Could every line of the data be printed exactly as it reads?

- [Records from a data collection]

────

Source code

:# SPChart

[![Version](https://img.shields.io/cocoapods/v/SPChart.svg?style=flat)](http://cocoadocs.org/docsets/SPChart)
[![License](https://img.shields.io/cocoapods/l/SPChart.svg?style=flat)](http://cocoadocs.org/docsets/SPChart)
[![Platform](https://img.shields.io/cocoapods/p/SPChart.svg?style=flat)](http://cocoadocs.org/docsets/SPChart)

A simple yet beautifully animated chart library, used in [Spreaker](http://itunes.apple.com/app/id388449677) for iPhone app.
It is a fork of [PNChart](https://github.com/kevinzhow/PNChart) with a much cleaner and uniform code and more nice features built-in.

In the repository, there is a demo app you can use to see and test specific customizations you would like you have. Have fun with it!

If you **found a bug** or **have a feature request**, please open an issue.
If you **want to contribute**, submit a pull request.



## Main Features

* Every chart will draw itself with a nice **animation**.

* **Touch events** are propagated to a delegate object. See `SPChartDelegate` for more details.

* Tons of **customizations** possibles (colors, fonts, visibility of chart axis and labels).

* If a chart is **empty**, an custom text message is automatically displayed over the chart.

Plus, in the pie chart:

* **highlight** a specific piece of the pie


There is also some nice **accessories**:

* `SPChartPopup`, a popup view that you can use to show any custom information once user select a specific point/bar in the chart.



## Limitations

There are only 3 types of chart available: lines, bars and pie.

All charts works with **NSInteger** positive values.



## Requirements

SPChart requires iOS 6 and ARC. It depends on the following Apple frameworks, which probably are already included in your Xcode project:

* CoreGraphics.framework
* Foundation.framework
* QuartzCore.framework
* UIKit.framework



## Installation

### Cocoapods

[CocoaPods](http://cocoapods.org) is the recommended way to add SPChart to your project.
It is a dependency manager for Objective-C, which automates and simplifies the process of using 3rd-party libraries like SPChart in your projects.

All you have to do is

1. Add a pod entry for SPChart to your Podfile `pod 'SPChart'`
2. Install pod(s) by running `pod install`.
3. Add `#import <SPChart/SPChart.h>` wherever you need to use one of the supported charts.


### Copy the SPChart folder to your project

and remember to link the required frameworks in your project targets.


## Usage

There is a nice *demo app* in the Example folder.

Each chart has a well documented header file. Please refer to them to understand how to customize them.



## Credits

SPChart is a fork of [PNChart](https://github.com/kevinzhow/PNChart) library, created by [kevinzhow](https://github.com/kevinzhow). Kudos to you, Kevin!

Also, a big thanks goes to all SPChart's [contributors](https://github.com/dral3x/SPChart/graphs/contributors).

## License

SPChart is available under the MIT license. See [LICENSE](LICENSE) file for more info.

────

- [ANSWER]
Source code

:# SPChart

[![Version](https://img.shields.io/cocoapods/v/SPChart.svg?style=flat)](http://cocoadocs.org/docsets/SPChart)
[![License](https://img.shields.io/cocoapods/l/SPChart.svg?style=flat)](http://cocoadocs.org/docsets/SPChart)
[![Platform](https://img.shields.io/cocoapods/p/SPChart.svg?style=flat)](http://cocoadocs.org/docsets/SPChart)

A simple yet beautifully animated chart library, used in [Spreaker](http://itunes.apple.com/app/id388449677) for iPhone app.
It is a fork of [PNChart](https://github.com/kevinzhow/PNChart) with a much cleaner and uniform code and more nice features built-in.

In the repository, there is a demo app you can use to see and test specific customizations you would like you have. Have fun with it!

If you **found a bug** or **have a feature request**, please open an issue.
If you **want to contribute**, submit a pull request.



## Main Features

* Every chart will draw itself with a nice **animation**.

* **Touch events** are propagated to a delegate object. See `SPChartDelegate` for more details.

* Tons of **customizations** possibles (colors, fonts, visibility of chart axis and labels).

* If a chart is **empty**, an custom text message is automatically displayed over the chart.

Plus, in the pie chart:

* **highlight** a specific piece of the pie


There is also some nice **accessories**:

* `SPChartPopup`, a popup view that you can use to show any custom information once user select a specific point/bar in the chart.



## Limitations

There are only 3 types of chart available: lines, bars and pie.

All charts works with **NSInteger** positive values.



## Requirements

SPChart requires iOS 6 and ARC. It depends on the following Apple frameworks, which probably are already included in your Xcode project:

* CoreGraphics.framework
* Foundation.framework
* QuartzCore.framework
* UIKit.framework



## Installation

### Cocoapods

[CocoaPods](http://cocoapods.org) is the recommended way to add SPChart to your project.
It is a dependency manager for Objective-C, which automates and simplifies the process of using 3rd-party libraries like SPChart in your projects.

All you have to do is

1. Add a pod entry for SPChart to your Podfile `pod 'SPChart'`
2. Install pod(s) by running `pod install`.
3. Add `#import <SPChart/SPChart.h>` wherever you need to use one of the supported charts.


### Copy the SPChart folder to your project

and remember to link the required frameworks in your project targets.


## Usage

There is a nice *demo app* in the Example folder.

Each chart has a well documented header file. Please refer to them to understand how to customize them.



## Credits

SPChart is a fork of [PNChart](https://github.com/kevinzhow/PNChart) library, created by [kevinzhow](https://github.com/kevinzhow). Kudos to you, Kevin!

Also, a big thanks goes to all SPChart's [contributors](https://github.com/dral3x/SPChart/graphs/contributors).

## License

SPChart is available under the MIT license. See [LICENSE](LICENSE) file for more info.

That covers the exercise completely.